The background to the circumstances surrounding this case can be read at http://domainnamewire.com/2014/02/20/steelbuildings-com-an-example-of-whats-wrong-with-udrp/ , which revealed that the true owner of the domain name was a small business owner (John K Morgan) who registered the domain name for the purpose of promoting his company Atlantic Building Systems.

A copy of NCIs’s complaint is available here (pdf), the gist of which suggested that they had superior rights to the descriptive term Steel Building(s) by means of their registered trademark.

NCI provided three trademark printouts from the United States Patent and Trademark office with filing dates of July 28, 2005 (Reg No. 3612444), July 3, 2001 (Reg No. 3474327) and June 3, 2001 (Reg No. 3947466) respectively, none of which it should be noted predated the registration of the domain name.
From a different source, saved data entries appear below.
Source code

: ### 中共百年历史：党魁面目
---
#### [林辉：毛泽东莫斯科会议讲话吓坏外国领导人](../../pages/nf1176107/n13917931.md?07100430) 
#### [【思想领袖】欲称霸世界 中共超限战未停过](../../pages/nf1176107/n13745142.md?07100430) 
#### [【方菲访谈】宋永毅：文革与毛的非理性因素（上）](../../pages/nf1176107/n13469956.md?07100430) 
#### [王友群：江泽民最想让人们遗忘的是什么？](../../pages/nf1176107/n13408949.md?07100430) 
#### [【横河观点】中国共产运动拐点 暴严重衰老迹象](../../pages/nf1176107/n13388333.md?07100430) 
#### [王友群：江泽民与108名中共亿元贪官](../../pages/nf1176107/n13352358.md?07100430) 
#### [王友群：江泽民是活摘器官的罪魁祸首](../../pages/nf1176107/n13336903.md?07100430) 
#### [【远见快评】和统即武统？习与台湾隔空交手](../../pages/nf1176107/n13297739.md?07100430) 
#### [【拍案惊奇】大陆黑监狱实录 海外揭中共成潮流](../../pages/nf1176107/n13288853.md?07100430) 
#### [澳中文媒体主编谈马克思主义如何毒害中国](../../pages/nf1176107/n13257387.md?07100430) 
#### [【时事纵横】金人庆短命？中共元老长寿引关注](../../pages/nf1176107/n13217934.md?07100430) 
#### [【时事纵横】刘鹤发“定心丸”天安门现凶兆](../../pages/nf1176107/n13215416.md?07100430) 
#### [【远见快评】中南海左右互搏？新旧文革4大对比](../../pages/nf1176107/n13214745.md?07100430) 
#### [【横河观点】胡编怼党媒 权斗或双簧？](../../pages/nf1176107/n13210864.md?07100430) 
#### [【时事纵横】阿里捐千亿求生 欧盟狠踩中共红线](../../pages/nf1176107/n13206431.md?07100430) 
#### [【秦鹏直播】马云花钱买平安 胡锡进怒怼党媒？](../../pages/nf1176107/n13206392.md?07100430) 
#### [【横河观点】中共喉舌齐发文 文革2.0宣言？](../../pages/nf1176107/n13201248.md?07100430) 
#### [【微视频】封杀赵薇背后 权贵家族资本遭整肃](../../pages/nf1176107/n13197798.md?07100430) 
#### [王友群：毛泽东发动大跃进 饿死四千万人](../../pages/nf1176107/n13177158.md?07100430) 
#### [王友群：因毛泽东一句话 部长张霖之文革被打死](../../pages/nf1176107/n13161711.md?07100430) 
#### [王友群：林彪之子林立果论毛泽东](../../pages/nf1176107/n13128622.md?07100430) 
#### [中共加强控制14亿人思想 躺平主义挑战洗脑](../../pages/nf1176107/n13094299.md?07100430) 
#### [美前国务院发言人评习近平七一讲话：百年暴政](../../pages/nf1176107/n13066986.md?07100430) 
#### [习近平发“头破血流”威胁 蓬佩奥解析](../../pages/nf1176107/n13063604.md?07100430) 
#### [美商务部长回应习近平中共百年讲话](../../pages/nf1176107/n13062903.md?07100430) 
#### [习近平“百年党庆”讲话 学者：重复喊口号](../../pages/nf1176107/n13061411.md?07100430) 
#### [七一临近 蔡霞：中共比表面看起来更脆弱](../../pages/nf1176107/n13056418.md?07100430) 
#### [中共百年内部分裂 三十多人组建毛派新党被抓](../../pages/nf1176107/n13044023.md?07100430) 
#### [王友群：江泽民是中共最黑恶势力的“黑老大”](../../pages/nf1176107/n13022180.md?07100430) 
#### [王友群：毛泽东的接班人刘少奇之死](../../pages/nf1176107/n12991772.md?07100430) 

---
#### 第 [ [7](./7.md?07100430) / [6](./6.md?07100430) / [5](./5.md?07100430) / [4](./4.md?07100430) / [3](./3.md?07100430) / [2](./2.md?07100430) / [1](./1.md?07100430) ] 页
Although it is true under paragraph 4 (a) (i) of the policy does not make any specific reference to the date in which the Complainant acquired rights in its mark but simply requires that they have rights at the time of filing its Complaint, we did not leave this section uncontested; for the purpose of presenting a full and complete response, it is key that Respondents contest the existence of such a trademark wherever possible. In doing so we were able to identify that  all marks proffered by NCI were  registered under Section 2 (F) of the Lanham Act which was an important finding as it suggested that their trademark applications were initially refused pursuant to a USPTO office action on grounds that the trademarks were merely descriptive of the goods and services which they referenced. Consequentially we argued that the trademark certificates presented would not in itself be sufficient in satisfying their burden under the first element; namely, demonstrating rights in a trademark.

The UDRP provides no presumption of distinctiveness for generic terms; Complainant’s need to be aware that although they may have been granted a trademark by the trademark office, when it comes to litigation, they may still need to provide additional evidence of use of said trademark in commerce. NCI’s website handout dated January 27, 2014 would not be sufficient in this case…No, what the UDRP requires is evidence of length and amount of sales under the trademark, the nature and extent of advertising, consumer surveys and media recognition etc.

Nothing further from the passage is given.